Some typical applications of paralinguistic tasks include:
The basic goal of paralinguistic analysis is to extract information of interest while ignoring the signal variability introduced by linguistic content, speaker identity, and other nuisance factors such as background noise and transmission channel characteristics. However, for some tasks, it may also be useful to analyse the language content of speech in order to infer information regarding the phenomena of interest.
A relavely common property of PSP is that access to high-quality labeled data is limited. The data collection itself is often challenging and may include important ethical considerations, such as collecting data from intoxicated speakers or speakers with rare diseases.
Availability of good ground-truth labels for the speech data can also be difficult. For instance, judging of the underlying emotional states of speakers is difficult, whereas induced emotional speech by professional actors may not properly reflect the variability of emotional speech in real world communicative senarios. Assessing the severity of many diseases is also based on indirect diagnostics instead of having some type of oracle knowledge on a universally standardized scale. Every time humans are used for data labelling (e.g., assessing emotions), there is a certain degree of inter-annotator inconsistency due to differing opinions and general variability in human performance. This is the case even when domain experts are used for the task. Naturally, the more difficult the task or more ambiguous the phenomenon, the more there will be noise in the human-based ground-truth labels.
Finally, many types of interesting PSP data cannot be freely distributed to the research community due to data ownership and human participant privacy protection considerations. As a clear example, speech with metadata related to factors such as health or IQ of the speakers is highly sensitive in nature, and not all speakers consent to open distribution of their identifiable voice together with such private data of themselves. The data ownership considerations inherently limit the pooling of different speech corpora in order to build more comprehensive databases of speech related to different phenomena of interest, and generally slow down replicable open science.
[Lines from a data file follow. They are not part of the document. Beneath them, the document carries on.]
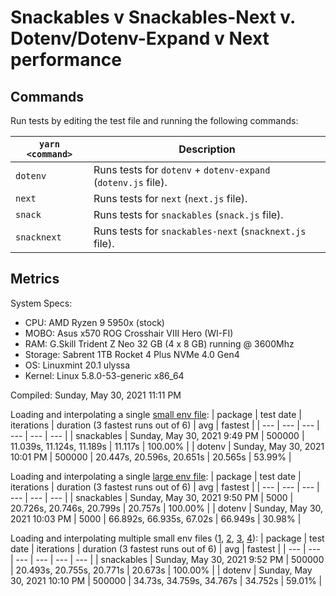 # Snackables v Snackables-Next v. Dotenv/Dotenv-Expand v Next performance

## Commands

Run tests by editing the test file and running the following commands:

| `yarn <command>` | Description                                                   |
| ---------------- | ------------------------------------------------------------- |
| `dotenv`         | Runs tests for `dotenv` + `dotenv-expand` (`dotenv.js` file). |
| `next`           | Runs tests for `next` (`next.js` file).                       |
| `snack`          | Runs tests for `snackables` (`snack.js` file).                |
| `snacknext`      | Runs tests for `snackables-next` (`snacknext.js` file).       |

## Metrics

System Specs:

- CPU: AMD Ryzen 9 5950x (stock)
- MOBO: Asus x570 ROG Crosshair VIII Hero (WI-FI)
- RAM: G.Skill Trident Z Neo 32 GB (4 x 8 GB) running @ 3600Mhz
- Storage: Sabrent 1TB Rocket 4 Plus NVMe 4.0 Gen4
- OS: Linuxmint 20.1 ulyssa
- Kernel: Linux 5.8.0-53-generic x86_64

Compiled: Sunday, May 30, 2021 11:11 PM

Loading and interpolating a single [small env file](https://github.com/mattcarlotta/snackables-v-dotenv-v-next/blob/master/.env):
| package | test date | iterations | duration (3 fastest runs out of 6) | avg | fastest |
| --- | --- | --- | --- | --- | --- |
| snackables | Sunday, May 30, 2021 9:49 PM | 500000 | 11.039s, 11.124s, 11.189s | 11.117s | 100.00% |
| dotenv | Sunday, May 30, 2021 10:01 PM | 500000 | 20.447s, 20.596s, 20.651s | 20.565s | 53.99% |

Loading and interpolating a single [large env file](https://github.com/mattcarlotta/snackables-v-dotenv-v-next/blob/master/.env.interp):
| package | test date | iterations | duration (3 fastest runs out of 6) | avg | fastest |
| --- | --- | --- | --- | --- | --- |
| snackables | Sunday, May 30, 2021 9:50 PM | 5000 | 20.726s, 20.746s, 20.799s | 20.757s | 100.00% |
| dotenv | Sunday, May 30, 2021 10:03 PM | 5000 | 66.892s, 66.935s, 67.02s | 66.949s | 30.98% |

Loading and interpolating multiple small env files ([1](https://github.com/mattcarlotta/snackables-v-dotenv-v-next/blob/master/.env), [2](https://github.com/mattcarlotta/snackables-v-dotenv-v-next/blob/master/.env.development), [3](https://github.com/mattcarlotta/snackables-v-dotenv-v-next/blob/master/.env.local), [4](https://github.com/mattcarlotta/snackables-v-dotenv-v-next/blob/master/.env.development.local)):
| package | test date | iterations | duration (3 fastest runs out of 6) | avg | fastest |
| --- | --- | --- | --- | --- | --- |
| snackables | Sunday, May 30, 2021 9:52 PM | 500000 | 20.493s, 20.755s, 20.771s | 20.673s | 100.00% |
| dotenv | Sunday, May 30, 2021 10:10 PM | 500000 | 34.73s, 34.759s, 34.767s | 34.752s | 59.01% |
On the other hand, it is of utmost importance to respect the privacy of human participants in PSP (or any other) research—not only due to ethical considerations, but also since the entire field depends on access to data from voluntary human participants.
to be continued...
Research in paralinguistic speech processing has been largely advanced by an annual Computational Paralinguistic Challenge (ComParE) held in the context of ISCA Interspeech conferences. Every year since 2009, ComParE has included a number of paralinguistic analysis tasks with pre-defined datasets in which participants can compete with each other. Competitive baseline systems and results are provided to the participants as a starting point. New tasks and datasets can be proposed to challenge organizers, providing a useful channel for data owners and researchers to obtain competitive solutions to their analysis problems.
Schuller, B. & Batliner, A. (2014). Computational paralinguistics: Emotion, affect and personality in speech and language processing. John Wiley & Sons Ltd, UK.